Najnowsze badania nie zmieniają jednak marcowej średniej poparcia, która wciąż wskazuje na zwycięstwo sojuszu Fidesz-KDNP (50 proc.), prowadzonego przez Viktora Orbána. Koalicja sześciu kluczowych partii opozycyjnych i jej kandydat na premiera Péter Márki-Zay mogą liczyć na poparcie 44 proc. wyborców. Analitycy londyńskiej firmy Unibet przeanalizowali, kto 3 kwietnia może objąć stery w Budapeszcie.
Ostatni miesiąc wyborczego wyścigu był naznaczony niespodziewanymi zdarzeniami, na czele z nagłym załamaniem się sytuacji geopolitycznej we wschodniej Europie. Orbán zdecydował się obrać bardzo neutralny kurs w porównaniu z innymi krajami Unii Europejskiej.
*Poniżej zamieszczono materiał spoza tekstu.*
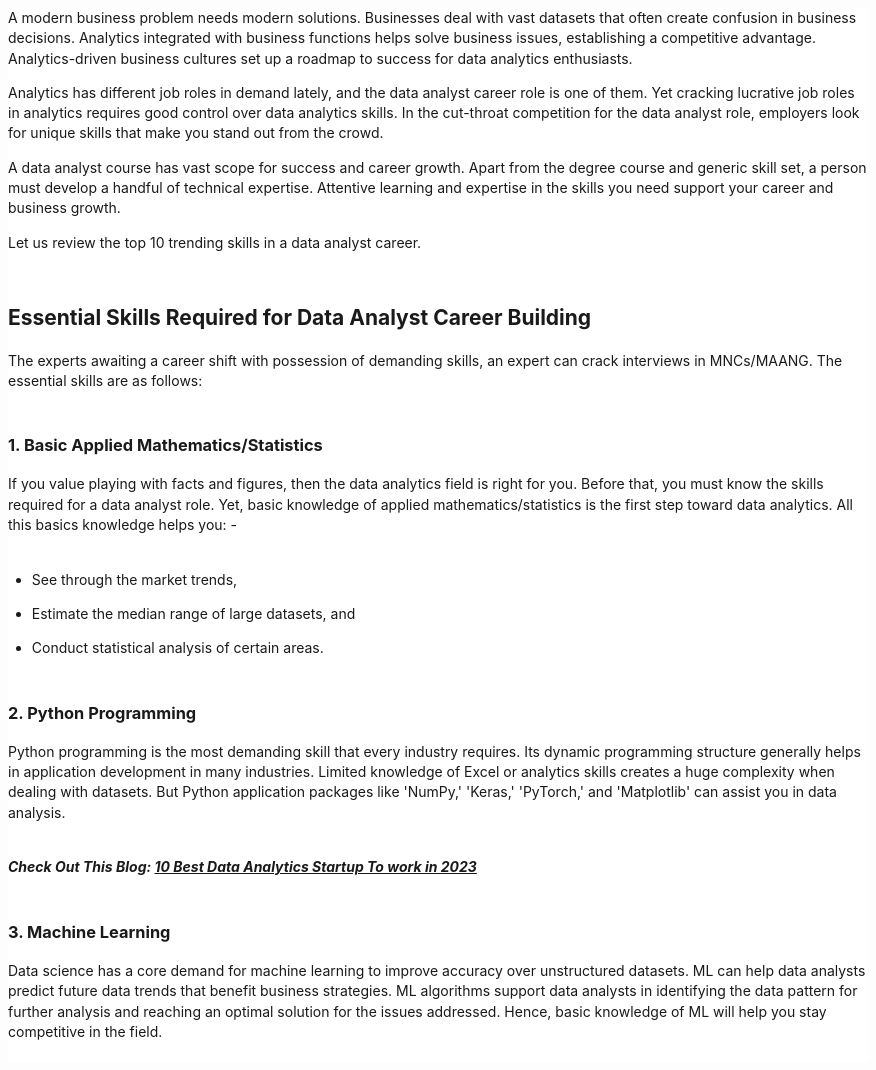 A modern business problem needs modern solutions. Businesses deal with vast datasets that often create confusion in business decisions. Analytics integrated with business functions helps solve business issues, establishing a competitive advantage. Analytics-driven business cultures set up a roadmap to success for data analytics enthusiasts.

Analytics has different job roles in demand lately, and the data analyst career role is one of them. Yet cracking lucrative job roles in analytics requires good control over data analytics skills. In the cut-throat competition for the data analyst role, employers look for unique skills that make you stand out from the crowd.

A data analyst course has vast scope for success and career growth. Apart from the degree course and generic skill set, a person must develop a handful of technical expertise. Attentive learning and expertise in the skills you need support your career and business growth.

Let us review the top 10 trending skills in a data analyst career. </br></br>


## Essential Skills Required for Data Analyst Career Building

The experts awaiting a career shift with possession of demanding skills, an expert can crack interviews in MNCs/MAANG. The essential skills are as follows: </br></br>

### 1. Basic Applied Mathematics/Statistics

If you value playing with facts and figures, then the data analytics field is right for you. Before that, you must know the skills required for a data analyst role. Yet, basic knowledge of applied mathematics/statistics is the first step toward data analytics. All this basics knowledge helps you: - </br></br>

- See through the market trends,
  
- Estimate the median range of large datasets, and
  
- Conduct statistical analysis of certain areas. </br></br>

### 2. Python Programming

Python programming is the most demanding skill that every industry requires. Its dynamic programming structure generally helps in application development in many industries. Limited knowledge of Excel or analytics skills creates a huge complexity when dealing with datasets. But Python application packages like 'NumPy,' 'Keras,' 'PyTorch,' and 'Matplotlib' can assist you in data analysis. </br></br>

**_Check Out This Blog: <a href="https://blog.learnbay.co/10-best-data-analytics-startups-to-work-in-2023" target="_blank">10 Best Data Analytics Startup To work in 2023</a>_**  </br></br>

### 3. Machine Learning

Data science has a core demand for machine learning to improve accuracy over unstructured datasets. ML can help data analysts predict future data trends that benefit business strategies. ML algorithms support data analysts in identifying the data pattern for further analysis and reaching an optimal solution for the issues addressed. Hence, basic knowledge of ML will help you stay competitive in the field. </br></br>
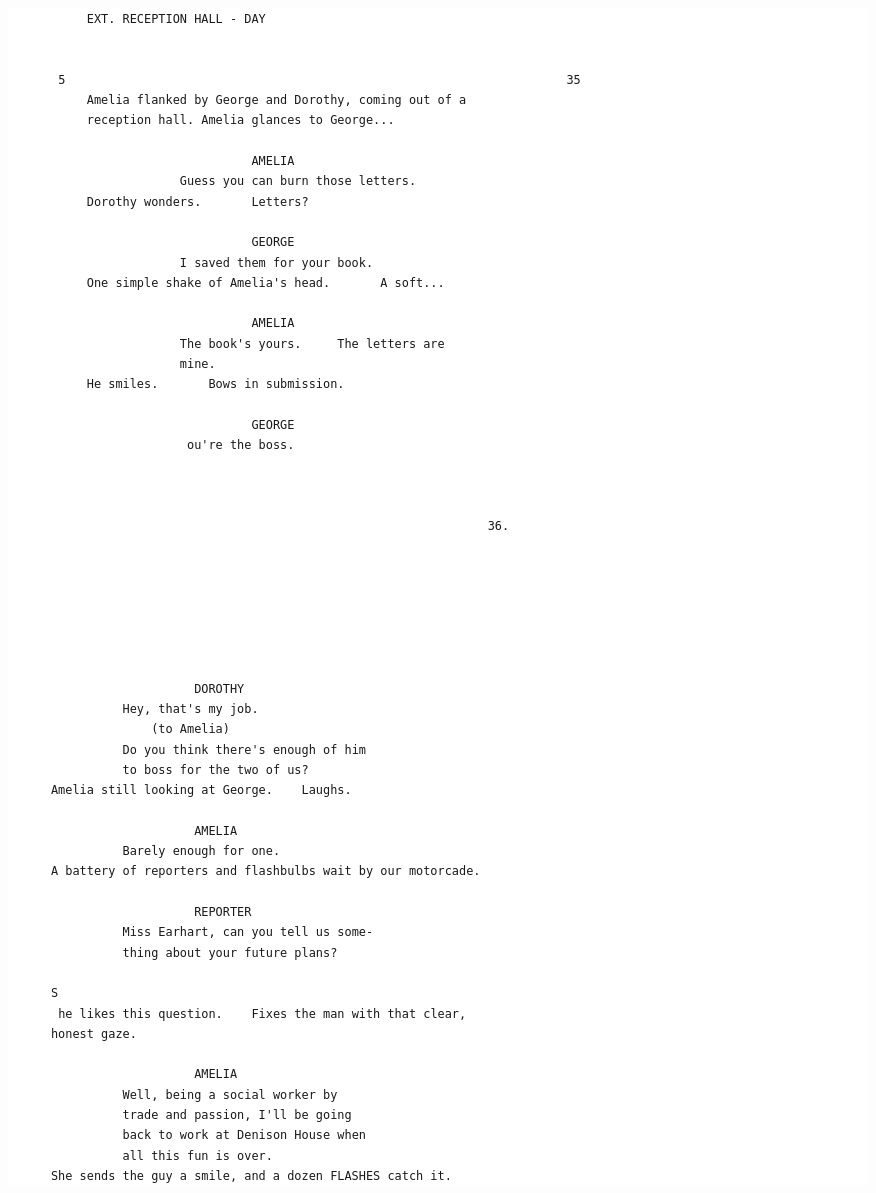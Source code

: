 
          

               EXT. RECEPTION HALL - DAY


           5                                                                      35
               Amelia flanked by George and Dorothy, coming out of a
               reception hall. Amelia glances to George...

                                      AMELIA
                            Guess you can burn those letters.
               Dorothy wonders.       Letters?

                                      GEORGE
                            I saved them for your book.
               One simple shake of Amelia's head.       A soft...

                                      AMELIA
                            The book's yours.     The letters are
                            mine.
               He smiles.       Bows in submission.

                                      GEORGE
                             ou're the boss.

          

                                                                       36.

          

          

          

                              DOROTHY
                    Hey, that's my job.
                        (to Amelia)
                    Do you think there's enough of him
                    to boss for the two of us?
          Amelia still looking at George.    Laughs.

                              AMELIA
                    Barely enough for one.
          A battery of reporters and flashbulbs wait by our motorcade.

                              REPORTER
                    Miss Earhart, can you tell us some-
                    thing about your future plans?

          S
           he likes this question.    Fixes the man with that clear,
          honest gaze.

                              AMELIA
                    Well, being a social worker by
                    trade and passion, I'll be going
                    back to work at Denison House when
                    all this fun is over.
          She sends the guy a smile, and a dozen FLASHES catch it.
Tymczasem czołowi politycy zjednoczonej opozycji nawołują do większej solidarności z unijnymi działaniami. Wyraźna różnica zdań w tej kwestii spowodowała, że może być to istotny czynnik przy podejmowaniu decyzji przez wielu wyborców. Najbardziej prawdopodobne jest kolejne zwycięstwo Viktora Orbána. Analitycy firmy Unibet oceniają, że Fidesz-KDNP ma 58,1 proc. szans na uzyskanie wyniku wyższego niż 49 proc. głosów.